Par la rédaction de parlonsdata.fr, d’après les témoignages publiés par Vivre Nîmes.
Quand la chaleur s’installe à Nîmes, les journées se réorganisent autour d’un objectif simple : tenir sans renoncer complètement au sport, aux sorties ou aux petits plaisirs d’été. Plusieurs habitants ont déjà trouvé leurs repères, entre séances très matinales, salles de cinéma climatisées, pauses en bibliothèque et glaces dégustées à l’ombre.
Ces habitudes ne relèvent pas seulement du confort. Elles dessinent une carte très concrète de la ville en été : les lieux où l’on respire, les horaires à éviter, les gestes qui permettent de continuer à vivre dehors sans s’exposer inutilement.
Courir à 6 heures plutôt que subir le soleil
Samuel Mazel, 36 ans, licencié à Nîmes triathlon, continue de préparer une course prévue en septembre malgré les fortes chaleurs. Son choix est net : déplacer l’effort au tout début de la journée.
Il se lève à 5 h 30 pour courir vers 6 heures. À cette heure-là, la température reste plus supportable et les rues commencent déjà à attirer d’autres sportifs. Pour lui, faire du sport l’été reste possible à condition d’accepter cette contrainte horaire.

Ses réflexes sont simples : vêtements clairs, casquette, crème solaire et hydratation régulière pendant l’effort. Pour les sorties à vélo, il privilégie les bidons isothermes. Avant une séance de course, il prépare aussi ses flasques d’eau au frais, parfois avec des glaçons.
Les pastilles d’électrolytes font partie de ses astuces pour limiter le risque de déshydratation. Ce type de routine intéresse surtout les coureurs, cyclistes et marcheurs qui ne veulent pas interrompre leur activité, mais elle suppose de savoir renoncer aux horaires les plus chauds.

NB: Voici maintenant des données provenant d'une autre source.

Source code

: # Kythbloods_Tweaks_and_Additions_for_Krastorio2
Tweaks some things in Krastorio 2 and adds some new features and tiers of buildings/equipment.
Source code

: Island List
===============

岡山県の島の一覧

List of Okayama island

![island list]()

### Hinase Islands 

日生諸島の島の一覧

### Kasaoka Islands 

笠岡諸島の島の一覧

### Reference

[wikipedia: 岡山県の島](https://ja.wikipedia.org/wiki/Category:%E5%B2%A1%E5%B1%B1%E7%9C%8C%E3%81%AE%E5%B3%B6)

Cinémas, bibliothèques et Carré d’art deviennent des refuges
Pour Elisa Chardenon, 15 ans, lycéenne à D’Alzon, le cinéma reste l’un des meilleurs abris pendant les journées brûlantes. Elle y va régulièrement avec des amis, en particulier pour découvrir des films d’horreur, de science-fiction ou des thrillers psychologiques.
La salle obscure offre un double avantage : rester au frais et conserver une sortie sociale, même lorsque les rues du centre deviennent difficiles à parcourir en pleine après-midi. L’été ne transforme donc pas seulement les horaires, il modifie aussi les destinations.

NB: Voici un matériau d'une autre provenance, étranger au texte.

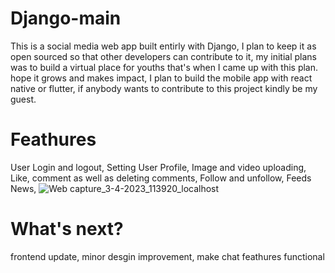 # Django-main
This is a social media web app built entirly with Django, I plan to keep it as open sourced so that other developers can contribute to it, my initial plans was to build a virtual place for youths that's when I came up with this plan. hope it grows and makes impact, I plan to build the mobile app with react native or flutter, if anybody wants to contribute to this project kindly be my guest.

# Feathures
User Login and logout,
Setting User Profile,
Image and video uploading,
Like, comment as well as deleting comments,
Follow and unfollow,
Feeds News,
![Web capture_3-4-2023_113920_localhost](https://user-images.githubusercontent.com/79472476/229457510-1df72ee1-a9e3-4803-ba55-0755b800b16c.jpeg)
# What's next?
frontend update,
minor desgin improvement,
make chat feathures functional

Evelyne, retraitée installée à Nîmes depuis vingt ans après avoir vécu en Normandie, utilise un autre repère : Carré d’art. Lors de ses longues marches, elle s’y arrête pour lire la presse avant de repartir. La pause vaut l’été, mais elle fait aussi partie de son rythme en hiver.

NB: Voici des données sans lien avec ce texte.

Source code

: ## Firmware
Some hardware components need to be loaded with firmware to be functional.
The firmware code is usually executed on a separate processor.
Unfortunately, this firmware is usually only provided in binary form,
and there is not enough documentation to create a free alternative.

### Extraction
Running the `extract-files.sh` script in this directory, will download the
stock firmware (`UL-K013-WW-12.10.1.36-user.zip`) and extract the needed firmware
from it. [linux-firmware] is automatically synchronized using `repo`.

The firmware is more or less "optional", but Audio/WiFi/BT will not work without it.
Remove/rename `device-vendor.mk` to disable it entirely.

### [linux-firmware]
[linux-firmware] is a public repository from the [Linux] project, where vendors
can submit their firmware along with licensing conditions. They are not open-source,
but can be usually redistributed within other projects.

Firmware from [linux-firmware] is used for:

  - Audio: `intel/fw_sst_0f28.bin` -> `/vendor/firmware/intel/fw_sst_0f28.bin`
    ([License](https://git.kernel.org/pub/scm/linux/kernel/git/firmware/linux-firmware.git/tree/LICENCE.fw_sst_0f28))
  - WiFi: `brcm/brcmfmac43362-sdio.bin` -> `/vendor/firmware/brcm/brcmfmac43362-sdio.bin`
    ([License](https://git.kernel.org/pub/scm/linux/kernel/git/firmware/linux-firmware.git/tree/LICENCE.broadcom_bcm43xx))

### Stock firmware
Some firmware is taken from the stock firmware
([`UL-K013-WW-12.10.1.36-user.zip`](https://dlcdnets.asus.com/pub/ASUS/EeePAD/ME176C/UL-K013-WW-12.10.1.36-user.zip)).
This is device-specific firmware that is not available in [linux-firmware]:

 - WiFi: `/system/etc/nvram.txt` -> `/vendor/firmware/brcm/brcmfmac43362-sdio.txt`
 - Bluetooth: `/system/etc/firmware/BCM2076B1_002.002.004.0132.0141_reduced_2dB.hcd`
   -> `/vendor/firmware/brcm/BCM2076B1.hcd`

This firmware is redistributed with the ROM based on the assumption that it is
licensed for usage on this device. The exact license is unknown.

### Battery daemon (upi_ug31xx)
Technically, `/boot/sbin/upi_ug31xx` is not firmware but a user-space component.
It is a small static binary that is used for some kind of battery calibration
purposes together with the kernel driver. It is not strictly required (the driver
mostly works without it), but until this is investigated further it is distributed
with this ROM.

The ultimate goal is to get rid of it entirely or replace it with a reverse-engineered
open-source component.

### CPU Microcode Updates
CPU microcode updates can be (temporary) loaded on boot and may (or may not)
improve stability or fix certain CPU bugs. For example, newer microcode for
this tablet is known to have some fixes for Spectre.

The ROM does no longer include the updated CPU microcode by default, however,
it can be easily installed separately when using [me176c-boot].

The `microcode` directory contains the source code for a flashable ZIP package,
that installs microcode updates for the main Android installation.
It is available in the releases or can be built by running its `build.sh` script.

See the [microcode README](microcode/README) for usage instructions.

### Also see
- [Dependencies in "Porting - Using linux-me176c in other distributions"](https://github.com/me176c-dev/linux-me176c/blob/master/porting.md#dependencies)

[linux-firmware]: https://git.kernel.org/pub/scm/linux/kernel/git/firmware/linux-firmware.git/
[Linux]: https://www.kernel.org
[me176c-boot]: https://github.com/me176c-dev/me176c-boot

Son expérience de voyages dans des pays au climat tropical, notamment Singapour, lui a laissé quelques gestes très pratiques. Elle cite par exemple le tee-shirt humidifié avant de l’enfiler dans une chaleur lourde et humide.
À la maison, quelques gestes rafraîchissent sans climatisation
Tout le monde ne dispose pas de climatisation, et les solutions les plus utiles sont parfois les plus modestes. Evelyne conseille de passer une serpillière très mouillée avec de l’eau froide sur le sol. L’évaporation apporte une sensation de fraîcheur temporaire dans la pièce.
Ce geste ne remplace pas une vraie protection contre les fortes chaleurs, mais il peut rendre un intérieur plus supportable pendant un moment. Il fonctionne surtout lorsque l’on garde les volets fermés aux heures les plus exposées et que l’on aère tôt le matin ou tard le soir.

Pour les sorties, la logique reste la même : chercher l’ombre, raccourcir les trajets en plein soleil et garder de l’eau à portée de main. Les bibliothèques, les cinémas et les équipements culturels deviennent alors des étapes utiles, pas seulement des lieux de loisirs.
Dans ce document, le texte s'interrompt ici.